[[ Data supplied open ]]
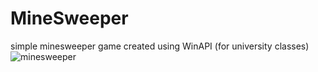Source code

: # MineSweeper
simple minesweeper game created using WinAPI (for university classes)
![minesweeper](https://user-images.githubusercontent.com/45801065/160463773-44009939-3260-4357-9568-00ca8cc27e37.gif)
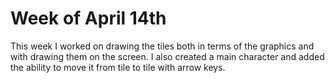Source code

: # Week of April 14th

This week I worked on drawing the tiles both in terms of the graphics and with drawing them on the screen. I also created a main character
and added the ability to move it from tile to tile with arrow keys.
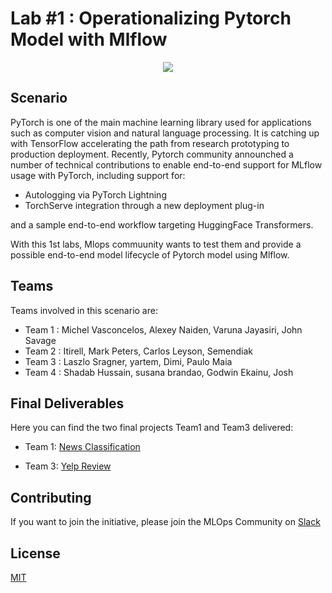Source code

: # Lab #1 : Operationalizing Pytorch Model with Mlflow

<p align="center">
<img src="https://github.com/mlopscommunity/engineering.labs/raw/master/Lab1_Operationalizing_Pytorch_with_Mlflow/pytorch_mlflow.png">
</p>

## Scenario

PyTorch is one of the main machine learning library used for applications such as computer vision and natural language processing. 
It is catching up with TensorFlow accelerating the path from research prototyping to production deployment.
Recently, Pytorch community announched a number of technical contributions to enable end-to-end support for MLflow usage with PyTorch, 
including support for: 

- Autologging via PyTorch Lightning
- TorchServe integration through a new deployment plug-in

and a sample end-to-end workflow targeting HuggingFace Transformers.

With this 1st labs, Mlops commuunity wants to test them and provide a possible end-to-end model lifecycle of Pytorch model using Mlflow.

## Teams

Teams involved in this scenario are:

- Team 1 : Michel Vasconcelos, Alexey Naiden, Varuna Jayasiri, John Savage
- Team 2 : Itirell, Mark Peters, Carlos Leyson, Semendiak
- Team 3 : Laszlo Sragner, yartem, Dimi, Paulo Maia
- Team 4 : Shadab Hussain, susana brandao, Godwin Ekainu, Josh

## Final Deliverables

Here you can find the two final projects Team1 and Team3 delivered: 

- Team 1: [News Classification](https://github.com/mlops-labs-team1/engineering.labs)

- Team 3: [Yelp Review](https://github.com/dmangonakis/mlops-community-lab1-team3-yelp)


## Contributing
If you want to join the initiative, please join the MLOps Community on [Slack](https://mlops-community.slack.com/join/shared_invite)

## License
[MIT](https://choosealicense.com/licenses/mit/)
[[ Data supplied closed ]]
Your goal
Determine which lines above include the word "using", and report those lines in full.

Solved exercise
simple minesweeper game created using WinAPI (for university classes)
With this 1st labs, Mlops commuunity wants to test them and provide a possible end-to-end model lifecycle of Pytorch model using Mlflow.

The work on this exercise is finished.